You're not wrong, but sometimes you have to be pragmatic. I've done a lot of work building interfaces to acquire clinical data from healthcare provider organizations for care quality improvement. There are clear industry standards from HL7 (V2 Messaging, CDA, FHIR) but many provider organizations don't implement them correctly, so we had to accept a lot of junk and just find a way to deal with it. Many of those provider organizations lack IT resources and are at the mercy of their vendors or consultants, so trying to hold them to strict standards results in an impasse.
It's from an era when interoperability in a then-very-small universe was very important to moving the Internet forward.
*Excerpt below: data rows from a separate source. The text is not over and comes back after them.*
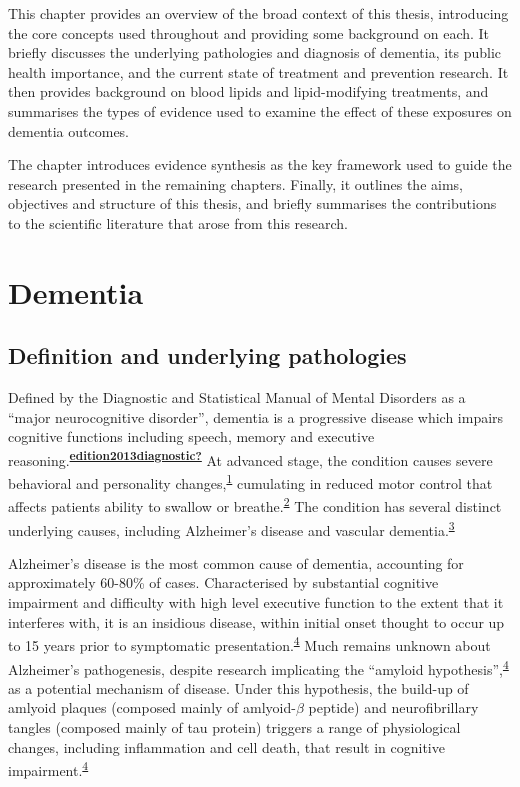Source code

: \documentclass[a4paper, twoside]{templates/ociamthesis}
\begin{document}
This chapter provides an overview of the broad context of this thesis, introducing the core concepts used throughout and providing some background on each. It briefly discusses the underlying pathologies and diagnosis of dementia, its public health importance, and the current state of treatment and prevention research. It then provides background on blood lipids and lipid-modifying treatments, and summarises the types of evidence used to examine the effect of these exposures on dementia outcomes.

The chapter introduces evidence synthesis as the key framework used to guide the research presented in the remaining chapters. Finally, it outlines the aims, objectives and structure of this thesis, and briefly summarises the contributions to the scientific literature that arose from this research.

\hypertarget{dementia}{%
\section{Dementia}\label{dementia}}

\hypertarget{underlying-pathologies}{%
\subsection{Definition and underlying pathologies}\label{underlying-pathologies}}

Defined by the Diagnostic and Statistical Manual of Mental Disorders as a ``major neurocognitive disorder'', dementia is a progressive disease which impairs cognitive functions including speech, memory and executive reasoning.\textsuperscript{\protect\hyperlink{ref-edition2013diagnostic}{\textbf{edition2013diagnostic?}}} At advanced stage, the condition causes severe behavioral and personality changes,\textsuperscript{\protect\hyperlink{ref-cerejeira2012}{1}} cumulating in reduced motor control that affects patients ability to swallow or breathe.\textsuperscript{\protect\hyperlink{ref-kumar2013}{2}} The condition has several distinct underlying causes, including Alzheimer's disease and vascular dementia.\textsuperscript{\protect\hyperlink{ref-burns2009}{3}}

Alzheimer's disease is the most common cause of dementia, accounting for approximately 60-80\% of cases. Characterised by substantial cognitive impairment and difficulty with high level executive function to the extent that it interferes with, it is an insidious disease, within initial onset thought to occur up to 15 years prior to symptomatic presentation.\textsuperscript{\protect\hyperlink{ref-robinson2015}{4}} Much remains unknown about Alzheimer's pathogenesis, despite research implicating the ``amyloid hypothesis'',\textsuperscript{\protect\hyperlink{ref-robinson2015}{4}} as a potential mechanism of disease. Under this hypothesis, the build-up of amlyoid plaques (composed mainly of amlyoid-\(\beta\) peptide) and neurofibrillary tangles (composed mainly of tau protein) triggers a range of physiological changes, including inflammation and cell death, that result in cognitive impairment.\textsuperscript{\protect\hyperlink{ref-robinson2015}{4}}
\end{document}
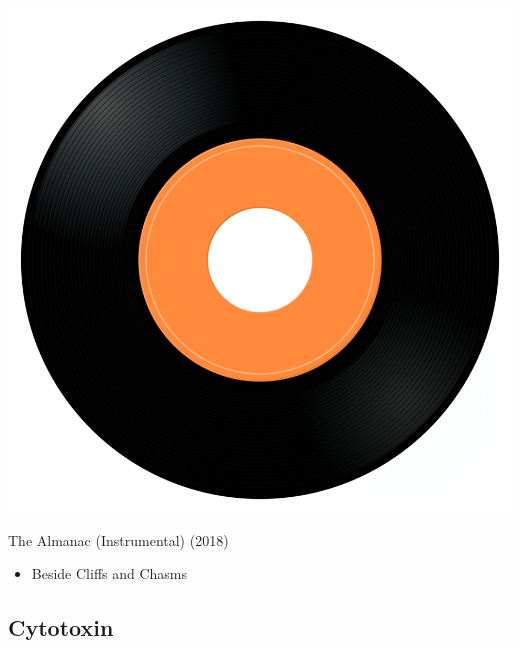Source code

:\begin{minipage}[t]{0.25\textwidth}\vspace{0pt}
\captionsetup{type=figure}
\includegraphics[width=\textwidth]{Images/cover.png}
\caption*{The Almanac (Instrumental) (2018)}
\end{minipage}
\begin{minipage}[t]{0.25\textwidth}\vspace{0pt}
\begin{itemize}[nosep,leftmargin=1em,labelwidth=*,align=left]
	\setlength{\itemsep}{0pt}
	\item Beside Cliffs and Chasms 
\end{itemize}
\end{minipage}

\subsection{Cytotoxin}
Back then there were no spammers, and very few bad actors. It's possible that the "Postel law" helped for a while -- hard to say for sure though.
This still has the same problem. Your solution requires them to program the first "Extract all author lines" step to accept both lines, namely they would have had to make sure their extractor considered author lines with a zero-length author name to be "an author line". But if they had the foresight to do that they could just as well have done it with their original regex to begin with.
I don't see how?
As I said, actually parsing the line is the 2nd step. The first step is to extract all lines which start from "author ", without checking what the rest of the line looks like. That could be something like starts_with?("author "); or split by first space and check if first word is "author"; or verify against "^author " regex; or take first 7 chars and compare against "author ". All of those methods would easily catch the duplicate line in the attack and reject it.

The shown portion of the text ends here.